Information provided —
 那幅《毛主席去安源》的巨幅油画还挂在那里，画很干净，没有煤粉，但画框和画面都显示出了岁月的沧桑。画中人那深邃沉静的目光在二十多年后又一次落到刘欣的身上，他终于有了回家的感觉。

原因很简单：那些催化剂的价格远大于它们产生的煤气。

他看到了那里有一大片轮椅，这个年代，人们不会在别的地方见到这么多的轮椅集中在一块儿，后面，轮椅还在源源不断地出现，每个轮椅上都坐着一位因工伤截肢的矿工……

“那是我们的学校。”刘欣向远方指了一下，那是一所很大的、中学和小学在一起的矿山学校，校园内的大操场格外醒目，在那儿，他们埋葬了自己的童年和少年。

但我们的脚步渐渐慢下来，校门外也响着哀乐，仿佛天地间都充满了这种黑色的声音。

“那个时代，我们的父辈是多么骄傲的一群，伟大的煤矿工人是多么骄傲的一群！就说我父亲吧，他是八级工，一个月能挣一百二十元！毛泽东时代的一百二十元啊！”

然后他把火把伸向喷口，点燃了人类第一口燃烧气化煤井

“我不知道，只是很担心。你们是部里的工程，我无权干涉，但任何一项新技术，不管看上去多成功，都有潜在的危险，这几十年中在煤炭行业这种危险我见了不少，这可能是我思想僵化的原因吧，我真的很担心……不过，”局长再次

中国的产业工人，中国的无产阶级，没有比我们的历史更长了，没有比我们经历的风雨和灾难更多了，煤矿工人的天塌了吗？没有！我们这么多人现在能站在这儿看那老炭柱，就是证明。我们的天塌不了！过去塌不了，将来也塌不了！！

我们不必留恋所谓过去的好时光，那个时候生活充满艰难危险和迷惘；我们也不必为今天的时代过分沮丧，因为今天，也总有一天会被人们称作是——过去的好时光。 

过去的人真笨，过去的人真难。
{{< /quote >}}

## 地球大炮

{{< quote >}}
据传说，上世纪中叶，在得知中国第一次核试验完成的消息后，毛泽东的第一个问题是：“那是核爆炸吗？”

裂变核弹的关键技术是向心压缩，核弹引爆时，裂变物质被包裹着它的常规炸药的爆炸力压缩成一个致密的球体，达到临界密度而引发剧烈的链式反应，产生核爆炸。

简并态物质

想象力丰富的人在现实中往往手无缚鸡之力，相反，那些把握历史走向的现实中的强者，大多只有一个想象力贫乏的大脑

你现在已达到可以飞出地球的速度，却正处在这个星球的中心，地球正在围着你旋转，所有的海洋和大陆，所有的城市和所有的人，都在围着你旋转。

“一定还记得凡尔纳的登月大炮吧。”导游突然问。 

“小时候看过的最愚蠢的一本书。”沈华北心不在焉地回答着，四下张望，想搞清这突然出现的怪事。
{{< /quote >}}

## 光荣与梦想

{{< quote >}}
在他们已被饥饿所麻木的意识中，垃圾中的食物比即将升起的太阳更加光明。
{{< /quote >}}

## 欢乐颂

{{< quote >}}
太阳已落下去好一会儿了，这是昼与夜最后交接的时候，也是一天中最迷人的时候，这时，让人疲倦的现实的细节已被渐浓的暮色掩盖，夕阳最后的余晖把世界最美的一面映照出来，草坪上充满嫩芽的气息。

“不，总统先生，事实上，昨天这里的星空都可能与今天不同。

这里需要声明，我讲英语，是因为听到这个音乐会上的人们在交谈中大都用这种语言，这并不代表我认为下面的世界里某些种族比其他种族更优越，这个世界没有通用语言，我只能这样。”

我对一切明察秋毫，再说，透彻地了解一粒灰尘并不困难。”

...

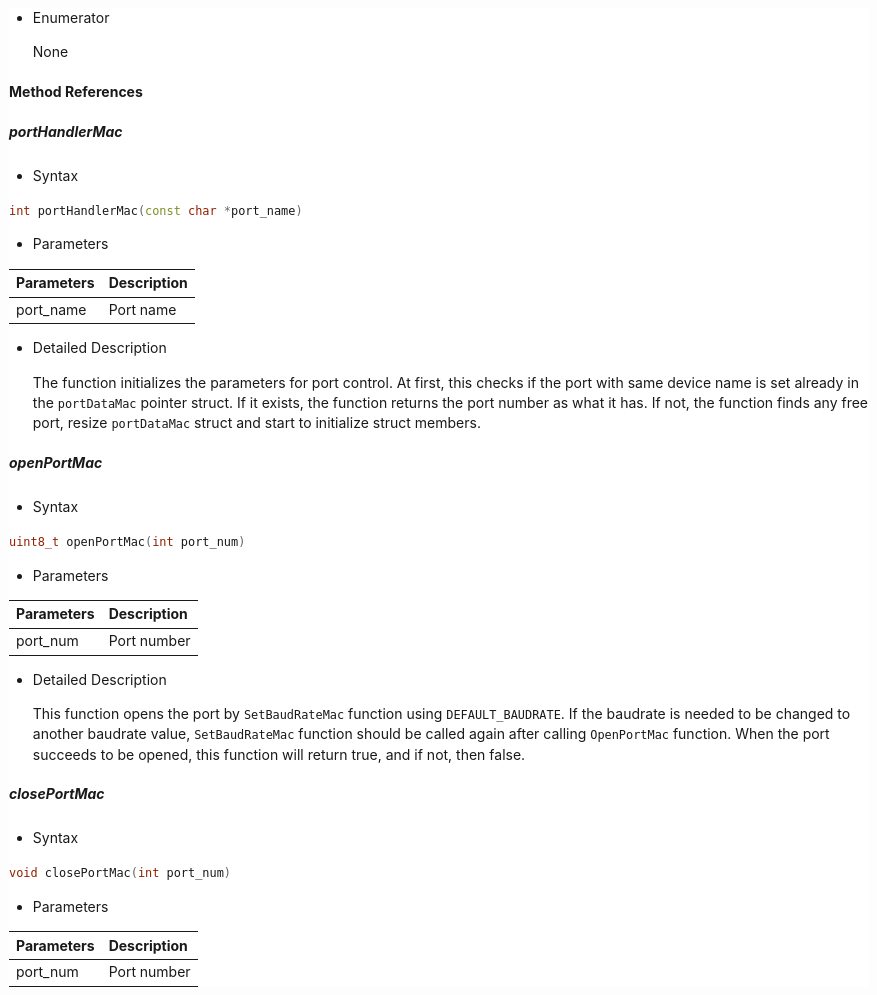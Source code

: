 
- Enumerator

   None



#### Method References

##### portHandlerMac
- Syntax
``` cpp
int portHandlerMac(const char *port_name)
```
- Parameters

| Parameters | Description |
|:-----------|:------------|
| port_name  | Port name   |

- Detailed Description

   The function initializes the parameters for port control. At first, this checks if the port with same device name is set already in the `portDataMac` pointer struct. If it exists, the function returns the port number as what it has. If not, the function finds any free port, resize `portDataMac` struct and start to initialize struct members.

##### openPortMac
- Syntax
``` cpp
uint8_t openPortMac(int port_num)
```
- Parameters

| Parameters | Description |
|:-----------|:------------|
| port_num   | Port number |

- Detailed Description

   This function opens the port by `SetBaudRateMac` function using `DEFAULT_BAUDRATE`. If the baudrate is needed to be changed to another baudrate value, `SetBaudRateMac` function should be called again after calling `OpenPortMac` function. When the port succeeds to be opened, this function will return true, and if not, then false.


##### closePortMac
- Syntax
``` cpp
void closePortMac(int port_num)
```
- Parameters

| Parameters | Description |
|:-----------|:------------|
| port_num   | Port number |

* * *

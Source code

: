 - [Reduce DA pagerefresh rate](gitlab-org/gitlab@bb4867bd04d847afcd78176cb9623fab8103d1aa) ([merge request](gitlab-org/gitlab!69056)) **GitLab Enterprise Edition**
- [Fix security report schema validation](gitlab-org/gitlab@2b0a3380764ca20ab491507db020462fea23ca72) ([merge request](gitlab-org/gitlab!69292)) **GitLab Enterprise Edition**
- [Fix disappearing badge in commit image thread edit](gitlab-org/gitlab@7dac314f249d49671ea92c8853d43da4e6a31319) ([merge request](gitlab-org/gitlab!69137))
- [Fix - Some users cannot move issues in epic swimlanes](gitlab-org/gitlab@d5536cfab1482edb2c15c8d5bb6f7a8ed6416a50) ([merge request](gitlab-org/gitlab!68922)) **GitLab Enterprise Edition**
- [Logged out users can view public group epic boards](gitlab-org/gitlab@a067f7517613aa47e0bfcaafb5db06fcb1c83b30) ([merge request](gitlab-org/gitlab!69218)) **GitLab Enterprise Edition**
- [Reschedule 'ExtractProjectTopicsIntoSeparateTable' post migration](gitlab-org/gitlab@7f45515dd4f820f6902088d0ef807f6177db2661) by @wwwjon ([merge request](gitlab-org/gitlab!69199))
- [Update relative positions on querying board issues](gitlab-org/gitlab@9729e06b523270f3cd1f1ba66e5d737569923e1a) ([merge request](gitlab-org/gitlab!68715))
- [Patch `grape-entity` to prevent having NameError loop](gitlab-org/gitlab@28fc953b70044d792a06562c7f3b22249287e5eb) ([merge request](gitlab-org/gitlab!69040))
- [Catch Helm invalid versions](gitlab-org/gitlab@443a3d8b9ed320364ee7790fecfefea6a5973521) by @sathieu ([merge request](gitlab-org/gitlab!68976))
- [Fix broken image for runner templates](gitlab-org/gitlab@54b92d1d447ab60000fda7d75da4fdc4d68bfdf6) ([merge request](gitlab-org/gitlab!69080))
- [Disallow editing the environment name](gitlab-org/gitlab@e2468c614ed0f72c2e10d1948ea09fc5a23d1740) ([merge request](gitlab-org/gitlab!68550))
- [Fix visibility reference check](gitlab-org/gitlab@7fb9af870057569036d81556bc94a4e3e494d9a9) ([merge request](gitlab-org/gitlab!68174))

Work item — Return, with no change at all, every line in the entries above from the line containing "那幅《毛主席去安源》的巨幅油" through the line containing "中国的产业工人，中国的无产阶".

Reply to the task —
 那幅《毛主席去安源》的巨幅油画还挂在那里，画很干净，没有煤粉，但画框和画面都显示出了岁月的沧桑。画中人那深邃沉静的目光在二十多年后又一次落到刘欣的身上，他终于有了回家的感觉。

原因很简单：那些催化剂的价格远大于它们产生的煤气。

他看到了那里有一大片轮椅，这个年代，人们不会在别的地方见到这么多的轮椅集中在一块儿，后面，轮椅还在源源不断地出现，每个轮椅上都坐着一位因工伤截肢的矿工……

“那是我们的学校。”刘欣向远方指了一下，那是一所很大的、中学和小学在一起的矿山学校，校园内的大操场格外醒目，在那儿，他们埋葬了自己的童年和少年。

但我们的脚步渐渐慢下来，校门外也响着哀乐，仿佛天地间都充满了这种黑色的声音。

“那个时代，我们的父辈是多么骄傲的一群，伟大的煤矿工人是多么骄傲的一群！就说我父亲吧，他是八级工，一个月能挣一百二十元！毛泽东时代的一百二十元啊！”

然后他把火把伸向喷口，点燃了人类第一口燃烧气化煤井

“我不知道，只是很担心。你们是部里的工程，我无权干涉，但任何一项新技术，不管看上去多成功，都有潜在的危险，这几十年中在煤炭行业这种危险我见了不少，这可能是我思想僵化的原因吧，我真的很担心……不过，”局长再次

中国的产业工人，中国的无产阶级，没有比我们的历史更长了，没有比我们经历的风雨和灾难更多了，煤矿工人的天塌了吗？没有！我们这么多人现在能站在这儿看那老炭柱，就是证明。我们的天塌不了！过去塌不了，将来也塌不了！！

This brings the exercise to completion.